La nostra intolleranza al dolore ci rende spesso ancora meno sensibili alle gioie e ai piaceri della vita. Abbiamo preso le montagne russe della vita e ne abbiamo voluto fare un marciapiede da passeggio. Qual è il risultato? La noia. Quella sensazione che ci assale quando abbiamo preso tutto ciò di unico e autentico che c’è in questo mondo, lo abbiamo inquinato con le nostre paure e annegato nei nostri bisogni artificiali.
Questo è vero anche, e soprattutto, negli alti e bassi delle nostre relazione con gli altri. Se continuiamo a preferire la comodità alla scoperta, la mediocrità alla meraviglia… che possibilità abbiamo di svegliarci ogni giorno con le persone che amiamo e scoprire in loro qualcosa di autenticamente nuovo e meraviglioso?

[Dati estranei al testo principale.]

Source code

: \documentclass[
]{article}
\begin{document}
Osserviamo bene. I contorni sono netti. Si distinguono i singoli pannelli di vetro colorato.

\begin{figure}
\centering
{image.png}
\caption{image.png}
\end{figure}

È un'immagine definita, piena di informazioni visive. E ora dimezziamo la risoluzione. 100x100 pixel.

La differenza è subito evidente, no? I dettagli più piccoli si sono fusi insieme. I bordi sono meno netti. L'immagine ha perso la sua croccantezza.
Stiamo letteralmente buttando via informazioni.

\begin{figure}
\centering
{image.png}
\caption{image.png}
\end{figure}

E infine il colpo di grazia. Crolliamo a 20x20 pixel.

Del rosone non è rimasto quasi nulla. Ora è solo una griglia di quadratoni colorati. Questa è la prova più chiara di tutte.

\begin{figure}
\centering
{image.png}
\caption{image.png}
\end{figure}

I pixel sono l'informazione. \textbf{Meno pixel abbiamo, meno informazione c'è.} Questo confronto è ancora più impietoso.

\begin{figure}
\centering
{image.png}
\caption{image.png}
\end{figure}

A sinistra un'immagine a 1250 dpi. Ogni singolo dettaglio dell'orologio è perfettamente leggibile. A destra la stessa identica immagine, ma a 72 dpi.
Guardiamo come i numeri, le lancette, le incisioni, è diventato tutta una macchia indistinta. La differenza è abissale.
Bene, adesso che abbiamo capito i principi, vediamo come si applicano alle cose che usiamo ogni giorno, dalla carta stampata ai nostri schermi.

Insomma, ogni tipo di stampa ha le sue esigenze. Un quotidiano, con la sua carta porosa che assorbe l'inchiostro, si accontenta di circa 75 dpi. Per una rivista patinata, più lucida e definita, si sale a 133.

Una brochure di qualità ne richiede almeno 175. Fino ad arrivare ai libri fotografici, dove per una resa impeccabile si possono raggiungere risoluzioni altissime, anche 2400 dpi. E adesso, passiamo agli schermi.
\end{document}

In queste fotografie si respira il senso di stupore. Si respirano emozioni. Sono, come direbbe la signora Boon, “crude”. Non nascondono nulla, né la meraviglia né il dolore. Ogni giorno è una scoperta, una prima volta, un momento per svegliarsi e guardare il mondo da un’altra prospettiva.
La tecnologia, piuttosto che soddisfare i nostri desideri, spesso finisce col domarli e renderli schiavi a sé. Il percorso della fede è, in un certo senso, l’opposto: è il percorso che ci porta a imparare a desiderare in modo autentico. Mira ad accendere il desiderio e le aspettativa dell’oggetto del nostro amore. Rifiuta l’equilibrio (inteso nel senso più mediocre), e abbraccia la tensione che è conseguenza della bellezza, della verità, della speranza.
Quando Gesù ci invita ad essere come i piccoli fanciulli, credo che cerchi dei cuori pieni di desiderio.